February 15, 2005
Regan Heath wrote:
> On Tue, 15 Feb 2005 13:39:16 +0200, Georg Wrede <georg.wrede@nospam.org>  wrote:
>> Matthew wrote:
....
> syntax may play a part in making it more or less likely, neither of these  suggested syntax'es, to me, seems to make any difference in this respect.

I'm completely with you here!

I've got an idea, but I'll have to check it first.
February 16, 2005
Eeew.... so I'd have to do a struct of ugly proportions for something this simple? (yes I know it could also likely be done with sscanf and indeed it would probably be faster...)

// Check memcached return value...
if (stream.readLine() ~= /^VALUE [^\s]+ (\d+)/i)
{
   value = stream.readString(atoi(matches[1]));

   // Skip the \r\n...
   assert(stream.getc() == '\r');
   assert(stream.getc() == '\n');
}

So some sort of struct like:

struct SomeHatefulDummyStruct
{
   char[] matchedData; // $0
   char[] firstMatch;  // $1
}

I don't know about you, but I can't stand that.  The code could be so simple, so readable (assuming you understand my basic code practices, which I would of course have documented elsewhere and would be common enough that most people would recognize them.)  Instead I have to have a dummy struct?  Why?

I suppose it'd be nice, for the really long ugly cases where you probably shouldn't be using a regular expression anyway... but what about the simple ones where introducing identifiers the reader has to look up is only going to complicate things?

-[Unknown]

> Yeah. 
> 
> One major problem, as I see it, with this syntax is the anonymous nature of the
> $ references.

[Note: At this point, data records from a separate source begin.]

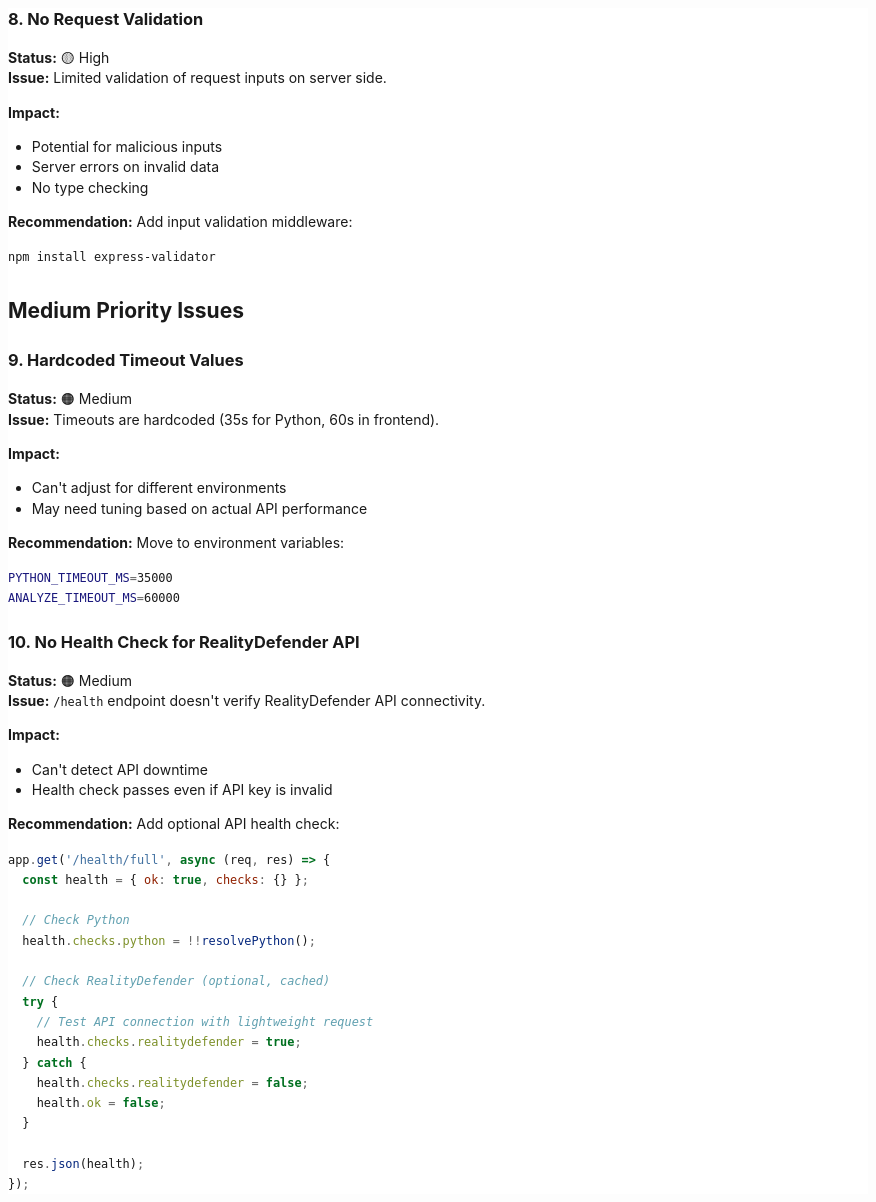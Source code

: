 ### 8. No Request Validation
**Status:** 🟡 High  
**Issue:** Limited validation of request inputs on server side.

**Impact:**
- Potential for malicious inputs
- Server errors on invalid data
- No type checking

**Recommendation:**
Add input validation middleware:
```bash
npm install express-validator
```

## Medium Priority Issues

### 9. Hardcoded Timeout Values
**Status:** 🟠 Medium  
**Issue:** Timeouts are hardcoded (35s for Python, 60s in frontend).

**Impact:**
- Can't adjust for different environments
- May need tuning based on actual API performance

**Recommendation:**
Move to environment variables:
```bash
PYTHON_TIMEOUT_MS=35000
ANALYZE_TIMEOUT_MS=60000
```

### 10. No Health Check for RealityDefender API
**Status:** 🟠 Medium  
**Issue:** `/health` endpoint doesn't verify RealityDefender API connectivity.

**Impact:**
- Can't detect API downtime
- Health check passes even if API key is invalid

**Recommendation:**
Add optional API health check:
```javascript
app.get('/health/full', async (req, res) => {
  const health = { ok: true, checks: {} };
  
  // Check Python
  health.checks.python = !!resolvePython();
  
  // Check RealityDefender (optional, cached)
  try {
    // Test API connection with lightweight request
    health.checks.realitydefender = true;
  } catch {
    health.checks.realitydefender = false;
    health.ok = false;
  }
  
  res.json(health);
});
```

I presume these are supposed to refer to numbered sub-patterns,
> yes?
> 
> From my perspective, this would be much better served using structs with <gasp>
> named members instead:
> 
> ^(([^:/?#]+):)?(//([^/?#]*))?([^?#]*)(\?([^#]*))?(#(.*))?
> 12            3  4          5       6  7        8 9
> 
> struct Uri_RFC2396
> {
> char[] uri,
> protocol,
> scheme,
> resource,
> authority,
> path,
> args,
> query,
> tail,
> fragment;
> }
> 
> If one could pass this off to the RegExp and have it filled in, then so much the
> better. One might make the struct a union if need be (with a char[][10]). One
> could also give the members really obtuse names if so desired (a, b, c, d, e, f
> ..), and end up with vague 3 letter abbreviations instead of 2
> 
> In addition to readability & maintainability, the primary benefit is via the
> lack of implicit global variables (or thread-locals), coupled with the privacy,
> utility, and speedy access of stack-based structures. Heck, you could place the
> struct on the heap if you needed to; or even make it a global if you feel lucky.
> The point is that you have a choice. 
> 
> I sure hope D does not end up looking like, ahh, APL :-)
> 
> 
February 16, 2005
Georg Wrede wrote:
> 
> 
> John Reimer wrote:
> 
>> Georg Wrede wrote:
>>
>>>>>>>>>>  if line =~ /unquoted-regex-pattern-here/
>>>>>>>>>>      gr1 = $1
>>>>>>>>>>      gr2 = $2
>>>>>>>>>>      etc ...
>>>>>>>>>
>>>>>>>>>
>>>>>>>>>
>>>>>>>>> Just off hand, suggesting this syntax for D scares the
>>>>>>>>> living daylights out of me.
>>>
>>>
>>>
>>>
>>> if file1line =~ /unquoted-regex-pattern-here/
>>> mystring = $3 ~ "bla" ~ $5;
>>> if ($3<$8 && $9==$1 || $3>$2 && $5=<($2 ~ foo)
>>>     mystring ~= $9 ~ "xx" ~ $3;
>>> else {
>>>     if file2line =~ /unquoted-regex-pattern-here/
>>>     mystring ~= $2 ~ $3 ~ " got out of hand!";
>>> }
>>> mystring ~= "\nAnd he never knew why.";
>>
>>
>>
>> Actually, it doesn't look all that bad.
> 
> 
> Yeah, but there is one bug already in this code, made by
> the "author" (i.e. me, writing the code). And there is
> another that'll hit him the second he starts writing the
> rest (of this imagined example).
> 
> My problem is that neither you, nor Matthew, noticed it.
> So probably the average user, or the next guy won't either.
> 
> Thus, I'm not happy with the syntax.
> 
> ---------
> 
> D can brag about being very easy to understand. Just browsing
> someone's code gives you immediately an idea of what's
> going on. But the above code takes a pencil and paper,
> and peace and quiet, before one can figure it out.
> 
> I really see worms and anacondas taking over, if we
> we unlock the door and let Larry Wall in.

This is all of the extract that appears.